Verifiable Binary Lifting
Presented as part of the 2021 HCSS conference.
ABSTRACT
This talk describes work at Galois on building a verifiable decompiler from machine code to LLVM. The goal is to support new uses of binary analysis such as program recompilation for optimization and security improvements, security patching, and retrofitting legacy applications for new architectures or mission requirements. These new applications have different requirements than traditional uses of decompilation tools such as reverse engineering or malware analysis. In particular, these new applications place less emphasis on helping people understand binaries, and more on helping compilers and verification tools analyze binaries. In particular with these new applications, new binaries may be generated that are intended to run critical programs, and it is imperative that the decompilation framework does no harm by introducing new bugs. Without the source and support engineering team, it will be very difficult to recertify a translated program, and skipping certification is not acceptable in safety critical environments. In this talk, we describe our experience building our decompiler to LLVM and how we are working on providing assured binary lifting. In our experience, there are always improvements and changes to be made in terms of supporting new features for ISAs, operating systems, and compilers, and it would be extremely difficult to build and maintain a verified decompiler with proofs robust to changes. Instead, we have focused on a two phased approach:
- Our decompiler produces untrusted annotations that relate the machine code to the LLVM.
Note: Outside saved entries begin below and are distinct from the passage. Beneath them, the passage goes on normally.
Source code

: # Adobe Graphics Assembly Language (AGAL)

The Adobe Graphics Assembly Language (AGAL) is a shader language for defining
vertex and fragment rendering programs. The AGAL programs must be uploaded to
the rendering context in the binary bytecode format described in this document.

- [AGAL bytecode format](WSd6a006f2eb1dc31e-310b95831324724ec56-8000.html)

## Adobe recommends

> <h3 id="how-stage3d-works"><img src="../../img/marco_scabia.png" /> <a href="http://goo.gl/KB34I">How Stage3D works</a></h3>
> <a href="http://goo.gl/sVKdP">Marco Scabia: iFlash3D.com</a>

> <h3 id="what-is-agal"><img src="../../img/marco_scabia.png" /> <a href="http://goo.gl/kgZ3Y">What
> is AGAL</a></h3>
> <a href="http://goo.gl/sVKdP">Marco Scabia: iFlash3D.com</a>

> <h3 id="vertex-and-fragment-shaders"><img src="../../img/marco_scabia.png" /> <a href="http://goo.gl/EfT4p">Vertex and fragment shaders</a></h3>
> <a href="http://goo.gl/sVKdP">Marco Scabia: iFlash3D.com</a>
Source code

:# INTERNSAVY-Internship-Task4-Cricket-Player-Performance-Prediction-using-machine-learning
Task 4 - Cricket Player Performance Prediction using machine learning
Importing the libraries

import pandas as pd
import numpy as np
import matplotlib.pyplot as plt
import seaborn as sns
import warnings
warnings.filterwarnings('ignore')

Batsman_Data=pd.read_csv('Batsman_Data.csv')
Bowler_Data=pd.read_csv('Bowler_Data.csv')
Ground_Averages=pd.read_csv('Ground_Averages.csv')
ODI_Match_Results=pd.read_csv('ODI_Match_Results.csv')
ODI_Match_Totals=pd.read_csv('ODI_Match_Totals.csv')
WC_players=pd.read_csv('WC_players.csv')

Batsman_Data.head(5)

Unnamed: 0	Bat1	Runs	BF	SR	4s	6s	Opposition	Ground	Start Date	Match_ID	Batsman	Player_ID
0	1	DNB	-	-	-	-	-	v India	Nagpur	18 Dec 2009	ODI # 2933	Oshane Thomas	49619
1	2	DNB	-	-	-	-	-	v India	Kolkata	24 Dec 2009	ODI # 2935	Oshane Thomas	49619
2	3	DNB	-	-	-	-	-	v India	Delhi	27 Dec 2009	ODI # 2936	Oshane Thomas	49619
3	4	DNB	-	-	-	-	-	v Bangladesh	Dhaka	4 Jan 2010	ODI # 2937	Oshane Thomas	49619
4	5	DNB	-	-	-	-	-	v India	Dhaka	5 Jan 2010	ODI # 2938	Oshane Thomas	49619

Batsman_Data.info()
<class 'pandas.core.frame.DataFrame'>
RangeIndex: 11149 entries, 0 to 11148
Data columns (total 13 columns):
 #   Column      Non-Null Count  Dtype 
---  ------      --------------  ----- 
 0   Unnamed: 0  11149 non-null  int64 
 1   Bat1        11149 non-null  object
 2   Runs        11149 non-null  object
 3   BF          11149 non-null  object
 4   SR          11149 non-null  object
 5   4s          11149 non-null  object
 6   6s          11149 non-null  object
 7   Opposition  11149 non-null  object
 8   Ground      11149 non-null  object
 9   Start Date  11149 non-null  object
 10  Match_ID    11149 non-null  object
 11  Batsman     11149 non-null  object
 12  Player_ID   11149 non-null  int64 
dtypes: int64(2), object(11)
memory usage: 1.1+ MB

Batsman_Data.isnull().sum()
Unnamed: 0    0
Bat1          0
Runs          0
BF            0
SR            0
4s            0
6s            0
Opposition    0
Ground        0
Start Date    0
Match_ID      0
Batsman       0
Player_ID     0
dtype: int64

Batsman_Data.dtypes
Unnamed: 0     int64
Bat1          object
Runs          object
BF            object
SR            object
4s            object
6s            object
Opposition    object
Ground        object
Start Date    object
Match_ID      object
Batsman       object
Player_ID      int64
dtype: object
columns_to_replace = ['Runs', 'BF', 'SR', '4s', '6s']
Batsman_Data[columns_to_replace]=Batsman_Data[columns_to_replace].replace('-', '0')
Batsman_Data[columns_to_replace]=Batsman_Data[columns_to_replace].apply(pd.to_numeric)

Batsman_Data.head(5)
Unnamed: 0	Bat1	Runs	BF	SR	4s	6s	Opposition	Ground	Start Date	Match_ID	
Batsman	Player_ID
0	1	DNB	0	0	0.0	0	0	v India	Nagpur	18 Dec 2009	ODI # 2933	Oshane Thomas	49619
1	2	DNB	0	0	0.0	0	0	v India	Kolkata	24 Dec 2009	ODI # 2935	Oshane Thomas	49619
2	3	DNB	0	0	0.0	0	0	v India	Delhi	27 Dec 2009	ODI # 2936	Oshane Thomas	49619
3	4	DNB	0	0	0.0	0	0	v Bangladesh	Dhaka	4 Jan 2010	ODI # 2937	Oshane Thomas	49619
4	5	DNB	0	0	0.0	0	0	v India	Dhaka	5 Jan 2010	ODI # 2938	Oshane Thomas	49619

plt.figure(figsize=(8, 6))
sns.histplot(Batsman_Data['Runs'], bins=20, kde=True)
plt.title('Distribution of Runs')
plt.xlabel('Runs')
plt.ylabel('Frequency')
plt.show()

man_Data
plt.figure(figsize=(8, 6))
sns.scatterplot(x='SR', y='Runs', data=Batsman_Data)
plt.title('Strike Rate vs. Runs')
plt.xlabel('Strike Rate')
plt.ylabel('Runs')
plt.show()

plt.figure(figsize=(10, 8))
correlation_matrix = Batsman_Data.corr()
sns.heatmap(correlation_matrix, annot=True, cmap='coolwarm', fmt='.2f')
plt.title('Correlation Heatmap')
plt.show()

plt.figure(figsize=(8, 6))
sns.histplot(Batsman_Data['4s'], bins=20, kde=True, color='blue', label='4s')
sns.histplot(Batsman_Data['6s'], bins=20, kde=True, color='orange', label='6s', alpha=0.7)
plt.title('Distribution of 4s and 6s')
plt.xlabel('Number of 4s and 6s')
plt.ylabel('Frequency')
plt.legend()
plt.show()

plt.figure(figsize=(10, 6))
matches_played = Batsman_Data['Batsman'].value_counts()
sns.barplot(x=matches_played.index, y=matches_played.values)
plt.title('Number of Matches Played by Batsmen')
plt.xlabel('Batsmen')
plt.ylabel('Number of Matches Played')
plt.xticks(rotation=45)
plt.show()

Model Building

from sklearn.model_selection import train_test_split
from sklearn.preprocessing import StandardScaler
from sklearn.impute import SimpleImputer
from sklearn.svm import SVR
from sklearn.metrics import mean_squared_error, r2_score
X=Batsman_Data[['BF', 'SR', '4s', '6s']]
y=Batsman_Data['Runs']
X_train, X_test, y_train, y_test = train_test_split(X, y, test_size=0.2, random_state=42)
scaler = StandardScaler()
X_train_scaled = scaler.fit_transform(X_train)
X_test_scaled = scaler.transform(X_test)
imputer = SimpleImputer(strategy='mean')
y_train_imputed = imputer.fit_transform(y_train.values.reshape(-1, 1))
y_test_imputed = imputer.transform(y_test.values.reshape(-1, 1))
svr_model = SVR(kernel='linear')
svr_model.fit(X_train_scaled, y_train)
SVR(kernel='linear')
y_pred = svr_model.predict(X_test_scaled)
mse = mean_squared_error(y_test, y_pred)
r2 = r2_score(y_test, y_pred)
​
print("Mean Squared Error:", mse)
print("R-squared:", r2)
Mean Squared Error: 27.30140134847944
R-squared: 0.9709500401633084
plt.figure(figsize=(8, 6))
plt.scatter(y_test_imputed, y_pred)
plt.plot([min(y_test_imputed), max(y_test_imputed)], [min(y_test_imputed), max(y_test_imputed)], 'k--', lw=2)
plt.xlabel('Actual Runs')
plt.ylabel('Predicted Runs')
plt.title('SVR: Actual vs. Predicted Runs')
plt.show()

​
- We have an independently written decompiler verifier that uses the annotations and a compositional strategy and SMT solving to automatically discharge a large number of small program equivalence checks.
We will describe our compositional approach for automated verification of the generated programs, and how we have modified our decompiler to record the relationships between machine code and LLVM at the level of individual basic blocks. This allows us to decompose proofs about overall decompilation of a program into many efficiently solvable SMT-queries about operations within individual basic blocks. An additional benefit of our approach is that the decompiler and verifier are written independently. The decompiler and verifier are written in different languages and use machine code semantics obtained from different sources. This provides an informal form of additional assurance that a mistake in either semantics must be present in precisely the same way in the other to successfully invalidate a successful verification result. Our verifier is written within the Lean theorem prover, and the eventual goal is to formally show that the compositional strategy used is sound for all programs. The techniques described in this presentation are implemented in the Galois open source reopt program recompilation tool. We will show this tool, and discuss how the HCSS 2021 composition and proof robustness themes have been addressed in the design of the reopt. The project depicted is sponsored by the Office of Naval Research under Contract No. N68335-17-C-0558. Any opinions, findings and conclusions or recommendations expressed in this material are those of the author(s) and do not necessarily reflect the views of the Office of Naval Research.
Dr. Joe Hendrix is a Principal Researcher at Galois where he focuses on helping transition formal methods technologies to address real world problems. His technical areas of interest include binary analysis, programing language semantics, decision procedures and interactive theorem proving.